The problem: Each entry should be printed exactly, with its images omitted.

****************

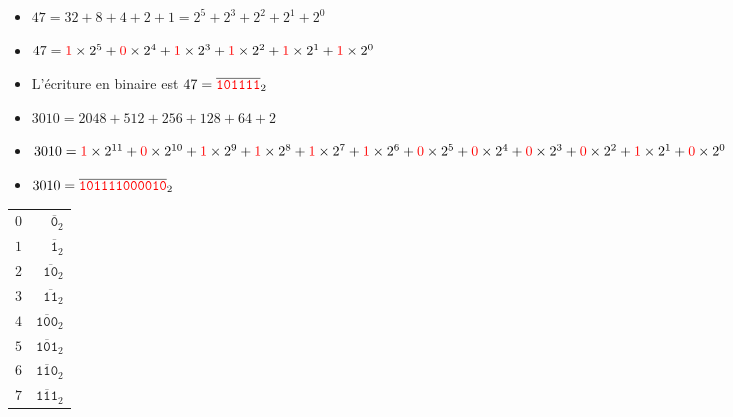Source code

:\begin{frame}


\pause



\begin{itemize}
  \pause
  \item $47 = 32 + 8 + 4 + 2 + 1 = 2^5 + 2^3 + 2^2 + 2^1 + 2^0$
  \pause
  \item $47
= {\color{red}1}\times 2^5 
+ {\color{red}0}\times 2^4
+ {\color{red}1}\times 2^3 
+ {\color{red}1}\times 2^2 
+ {\color{red}1}\times 2^1 
+ {\color{red}1}\times 2^0$
  \pause
  \item L'écriture en binaire est 
  $47 = \overline{{\color{red}\mathtt{101111}}}_2$
\end{itemize}


\bigskip

\begin{itemize}
  \pause
  \item $3010 = 2048 + 512 + 256 + 128 + 64 + 2$
  
    \pause
  \item $3010 = {\color{red}1}\times 2^{11}
+ {\color{red}0}\times 2^{10}
+ {\color{red}1}\times 2^9 
+ {\color{red}1}\times 2^8 
+ {\color{red}1}\times 2^7 
+ {\color{red}1}\times 2^6
+ {\color{red}0}\times 2^5
+ {\color{red}0}\times 2^4
+ {\color{red}0}\times 2^3
+ {\color{red}0}\times 2^2
+ {\color{red}1}\times 2^1
+ {\color{red}0}\times 2^0$

\pause
  \item $3010 = \overline{{\color{red}\mathtt{101111000010}}}_2$
\end{itemize}

\end{frame}



\begin{frame}



\begin{center}
\begin{tabular}{rr}
$0$ & $\overline{\mathtt{0}}_2$ \\
$1$ & $\overline{\mathtt{1}}_2$ \\
$2$ & $\overline{\mathtt{10}}_2$ \\
$3$ & $\overline{\mathtt{11}}_2$ \\
$4$ & $\overline{\mathtt{100}}_2$ \\
$5$ & $\overline{\mathtt{101}}_2$ \\
$6$ & $\overline{\mathtt{110}}_2$ \\
$7$ & $\overline{\mathtt{111}}_2$ \\
\end{tabular}
\end{center}

\end{frame}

****************

The completed task:
Source code

:\begin{frame}


\pause



\begin{itemize}
  \pause
  \item $47 = 32 + 8 + 4 + 2 + 1 = 2^5 + 2^3 + 2^2 + 2^1 + 2^0$
  \pause
  \item $47
= {\color{red}1}\times 2^5 
+ {\color{red}0}\times 2^4
+ {\color{red}1}\times 2^3 
+ {\color{red}1}\times 2^2 
+ {\color{red}1}\times 2^1 
+ {\color{red}1}\times 2^0$
  \pause
  \item L'écriture en binaire est 
  $47 = \overline{{\color{red}\mathtt{101111}}}_2$
\end{itemize}


\bigskip

\begin{itemize}
  \pause
  \item $3010 = 2048 + 512 + 256 + 128 + 64 + 2$
  
    \pause
  \item $3010 = {\color{red}1}\times 2^{11}
+ {\color{red}0}\times 2^{10}
+ {\color{red}1}\times 2^9 
+ {\color{red}1}\times 2^8 
+ {\color{red}1}\times 2^7 
+ {\color{red}1}\times 2^6
+ {\color{red}0}\times 2^5
+ {\color{red}0}\times 2^4
+ {\color{red}0}\times 2^3
+ {\color{red}0}\times 2^2
+ {\color{red}1}\times 2^1
+ {\color{red}0}\times 2^0$

\pause
  \item $3010 = \overline{{\color{red}\mathtt{101111000010}}}_2$
\end{itemize}

\end{frame}



\begin{frame}



\begin{center}
\begin{tabular}{rr}
$0$ & $\overline{\mathtt{0}}_2$ \\
$1$ & $\overline{\mathtt{1}}_2$ \\
$2$ & $\overline{\mathtt{10}}_2$ \\
$3$ & $\overline{\mathtt{11}}_2$ \\
$4$ & $\overline{\mathtt{100}}_2$ \\
$5$ & $\overline{\mathtt{101}}_2$ \\
$6$ & $\overline{\mathtt{110}}_2$ \\
$7$ & $\overline{\mathtt{111}}_2$ \\
\end{tabular}
\end{center}

\end{frame}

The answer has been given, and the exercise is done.